REQUIRED ACTION: In the records that follow, how many lines contain the word "Ability"? Give only that figure.

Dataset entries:
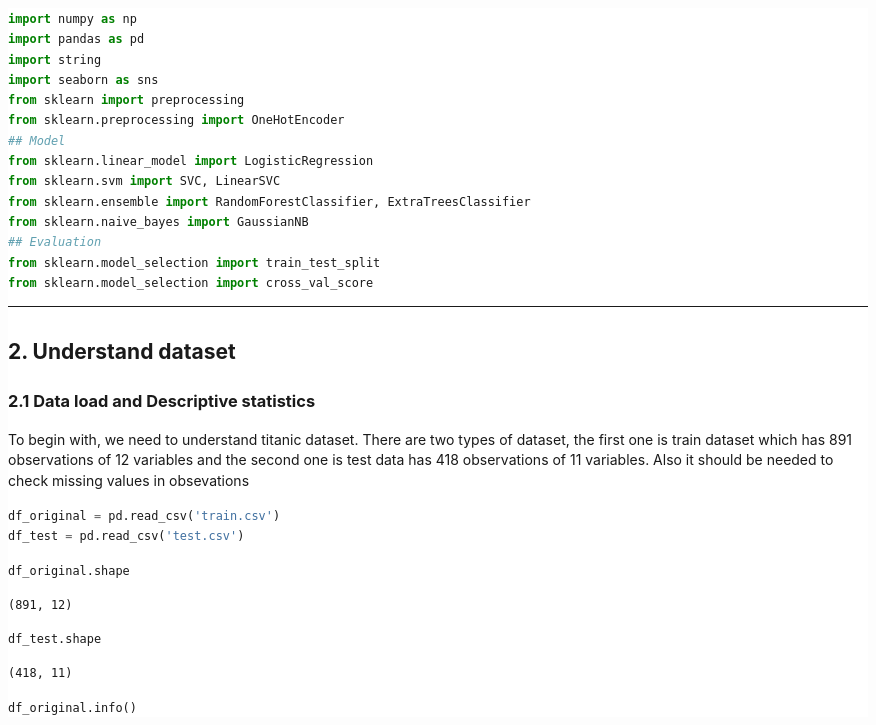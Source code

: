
 ```python
import numpy as np
import pandas as pd
import string
import seaborn as sns
from sklearn import preprocessing
from sklearn.preprocessing import OneHotEncoder
## Model
from sklearn.linear_model import LogisticRegression
from sklearn.svm import SVC, LinearSVC
from sklearn.ensemble import RandomForestClassifier, ExtraTreesClassifier
from sklearn.naive_bayes import GaussianNB
## Evaluation
from sklearn.model_selection import train_test_split
from sklearn.model_selection import cross_val_score

```

_ _ _

## 2. Understand dataset
### 2.1 Data load and Descriptive statistics

To begin with, we need to understand titanic dataset. 
There are two types of dataset, the first one is train dataset which has 891 observations of 12 variables and the second one is test data has 418 observations of 11 variables. Also it should be needed to check missing values in obsevations



```python
df_original = pd.read_csv('train.csv')
df_test = pd.read_csv('test.csv')
```


```python
df_original.shape
```




    (891, 12)




```python
df_test.shape
```




    (418, 11)




```python
df_original.info()
```
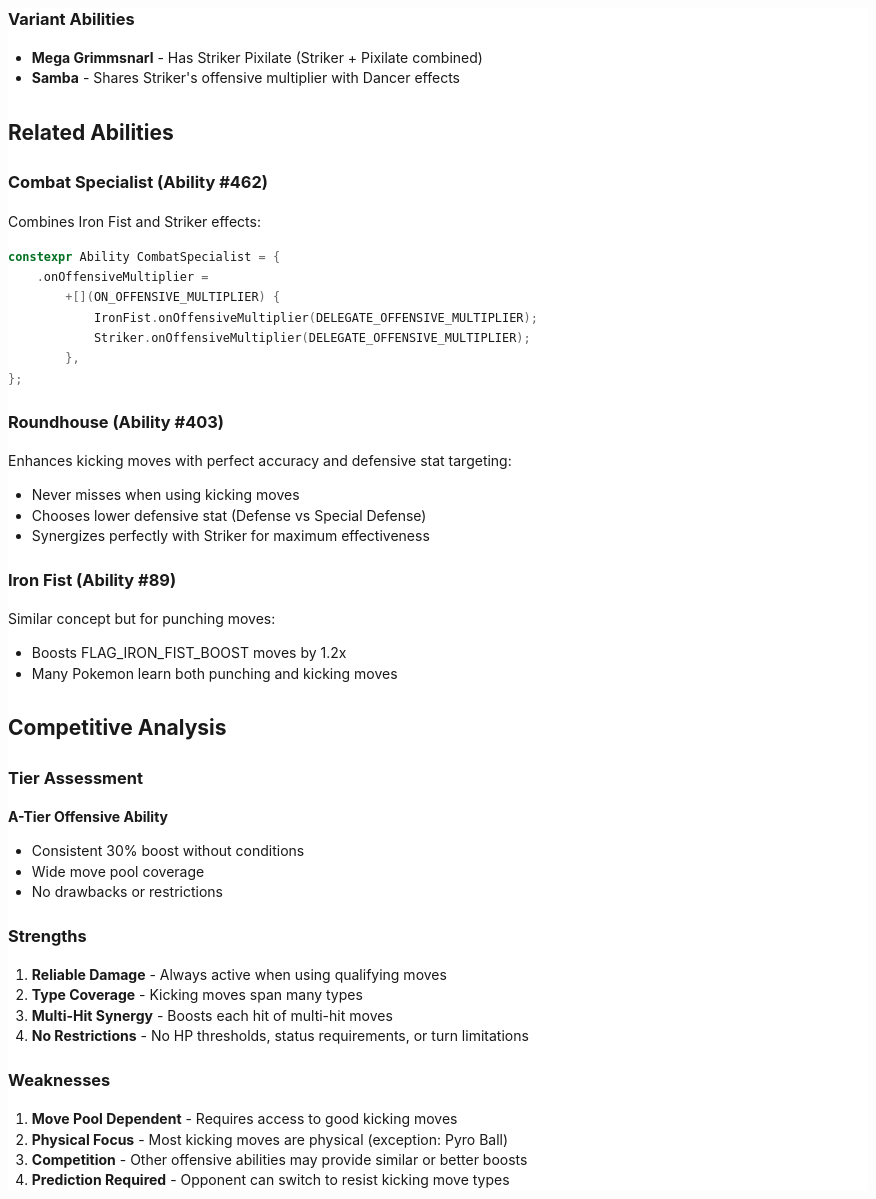 
### Variant Abilities
- **Mega Grimmsnarl** - Has Striker Pixilate (Striker + Pixilate combined)
- **Samba** - Shares Striker's offensive multiplier with Dancer effects

## Related Abilities

### Combat Specialist (Ability #462)
Combines Iron Fist and Striker effects:
```cpp
constexpr Ability CombatSpecialist = {
    .onOffensiveMultiplier =
        +[](ON_OFFENSIVE_MULTIPLIER) {
            IronFist.onOffensiveMultiplier(DELEGATE_OFFENSIVE_MULTIPLIER);
            Striker.onOffensiveMultiplier(DELEGATE_OFFENSIVE_MULTIPLIER);
        },
};
```

### Roundhouse (Ability #403)
Enhances kicking moves with perfect accuracy and defensive stat targeting:
- Never misses when using kicking moves
- Chooses lower defensive stat (Defense vs Special Defense)
- Synergizes perfectly with Striker for maximum effectiveness

### Iron Fist (Ability #89)
Similar concept but for punching moves:
- Boosts FLAG_IRON_FIST_BOOST moves by 1.2x
- Many Pokemon learn both punching and kicking moves

## Competitive Analysis

### Tier Assessment
**A-Tier Offensive Ability**
- Consistent 30% boost without conditions
- Wide move pool coverage
- No drawbacks or restrictions

### Strengths
1. **Reliable Damage** - Always active when using qualifying moves
2. **Type Coverage** - Kicking moves span many types
3. **Multi-Hit Synergy** - Boosts each hit of multi-hit moves
4. **No Restrictions** - No HP thresholds, status requirements, or turn limitations

### Weaknesses
1. **Move Pool Dependent** - Requires access to good kicking moves
2. **Physical Focus** - Most kicking moves are physical (exception: Pyro Ball)
3. **Competition** - Other offensive abilities may provide similar or better boosts
4. **Prediction Required** - Opponent can switch to resist kicking move types
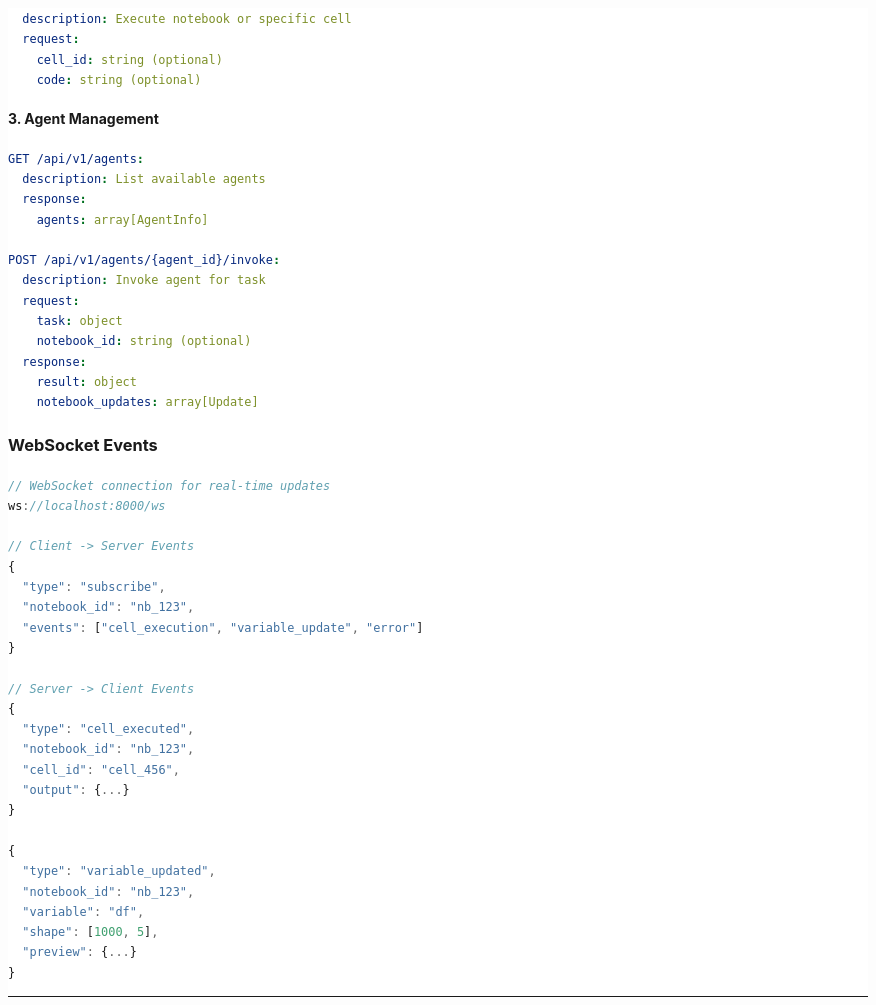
 ```yaml
  description: Execute notebook or specific cell
  request:
    cell_id: string (optional)
    code: string (optional)
```

#### 3. Agent Management
```yaml
GET /api/v1/agents:
  description: List available agents
  response:
    agents: array[AgentInfo]

POST /api/v1/agents/{agent_id}/invoke:
  description: Invoke agent for task
  request:
    task: object
    notebook_id: string (optional)
  response:
    result: object
    notebook_updates: array[Update]
```

### WebSocket Events

```javascript
// WebSocket connection for real-time updates
ws://localhost:8000/ws

// Client -> Server Events
{
  "type": "subscribe",
  "notebook_id": "nb_123",
  "events": ["cell_execution", "variable_update", "error"]
}

// Server -> Client Events
{
  "type": "cell_executed",
  "notebook_id": "nb_123",
  "cell_id": "cell_456",
  "output": {...}
}

{
  "type": "variable_updated",
  "notebook_id": "nb_123",
  "variable": "df",
  "shape": [1000, 5],
  "preview": {...}
}
```

---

SOLUTION TO THIS TASK: 5